Plain-text document sources:
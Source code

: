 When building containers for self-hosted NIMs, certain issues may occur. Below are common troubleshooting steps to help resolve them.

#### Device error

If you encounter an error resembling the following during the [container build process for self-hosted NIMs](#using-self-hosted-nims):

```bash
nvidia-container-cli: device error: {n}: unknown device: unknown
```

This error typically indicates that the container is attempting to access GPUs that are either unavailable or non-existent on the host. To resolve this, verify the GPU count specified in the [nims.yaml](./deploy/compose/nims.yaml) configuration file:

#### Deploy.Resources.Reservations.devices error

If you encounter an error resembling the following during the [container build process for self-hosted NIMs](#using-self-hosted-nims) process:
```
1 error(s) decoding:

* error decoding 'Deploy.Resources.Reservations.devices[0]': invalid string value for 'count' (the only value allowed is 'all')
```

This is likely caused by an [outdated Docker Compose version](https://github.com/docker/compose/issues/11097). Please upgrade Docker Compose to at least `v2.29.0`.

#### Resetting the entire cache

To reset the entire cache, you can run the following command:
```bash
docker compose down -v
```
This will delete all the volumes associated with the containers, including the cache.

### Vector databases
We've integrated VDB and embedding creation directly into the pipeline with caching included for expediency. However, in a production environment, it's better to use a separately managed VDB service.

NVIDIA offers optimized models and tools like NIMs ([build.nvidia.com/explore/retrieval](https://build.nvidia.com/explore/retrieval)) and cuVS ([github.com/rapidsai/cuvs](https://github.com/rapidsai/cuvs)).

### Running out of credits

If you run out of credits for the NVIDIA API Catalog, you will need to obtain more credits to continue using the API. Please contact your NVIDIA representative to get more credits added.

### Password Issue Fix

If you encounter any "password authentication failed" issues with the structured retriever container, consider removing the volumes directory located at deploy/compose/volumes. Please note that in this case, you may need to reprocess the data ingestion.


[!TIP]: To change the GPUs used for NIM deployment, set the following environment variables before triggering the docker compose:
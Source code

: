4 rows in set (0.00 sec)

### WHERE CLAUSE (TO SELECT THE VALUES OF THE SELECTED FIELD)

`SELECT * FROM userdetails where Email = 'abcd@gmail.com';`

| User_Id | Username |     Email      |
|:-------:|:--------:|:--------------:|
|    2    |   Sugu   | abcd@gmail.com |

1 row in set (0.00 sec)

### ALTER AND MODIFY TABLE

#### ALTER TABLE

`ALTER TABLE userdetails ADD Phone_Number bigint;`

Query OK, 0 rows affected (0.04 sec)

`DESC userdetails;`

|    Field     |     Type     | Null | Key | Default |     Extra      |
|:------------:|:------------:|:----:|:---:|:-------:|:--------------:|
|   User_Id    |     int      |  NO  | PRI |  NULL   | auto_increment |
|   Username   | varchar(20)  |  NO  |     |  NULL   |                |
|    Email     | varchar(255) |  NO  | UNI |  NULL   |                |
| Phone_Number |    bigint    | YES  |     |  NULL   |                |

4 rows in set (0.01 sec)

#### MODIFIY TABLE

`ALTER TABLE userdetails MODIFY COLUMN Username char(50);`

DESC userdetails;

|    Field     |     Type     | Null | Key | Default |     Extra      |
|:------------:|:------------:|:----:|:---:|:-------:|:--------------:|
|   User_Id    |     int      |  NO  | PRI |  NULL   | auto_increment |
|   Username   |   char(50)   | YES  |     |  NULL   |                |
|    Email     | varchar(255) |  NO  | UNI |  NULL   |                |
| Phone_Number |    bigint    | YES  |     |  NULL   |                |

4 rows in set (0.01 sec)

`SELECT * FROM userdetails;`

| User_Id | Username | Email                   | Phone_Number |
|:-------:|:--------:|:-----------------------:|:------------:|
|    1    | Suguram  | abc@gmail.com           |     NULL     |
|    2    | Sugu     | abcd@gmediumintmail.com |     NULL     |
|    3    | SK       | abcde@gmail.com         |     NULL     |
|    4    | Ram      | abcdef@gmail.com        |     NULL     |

Exercise directions: Please filter the data down to the lines containing the word "with".

Response for this exercise:
This will delete all the volumes associated with the containers, including the cache.
We've integrated VDB and embedding creation directly into the pipeline with caching included for expediency. However, in a production environment, it's better to use a separately managed VDB service.
If you encounter any "password authentication failed" issues with the structured retriever container, consider removing the volumes directory located at deploy/compose/volumes. Please note that in this case, you may need to reprocess the data ingestion.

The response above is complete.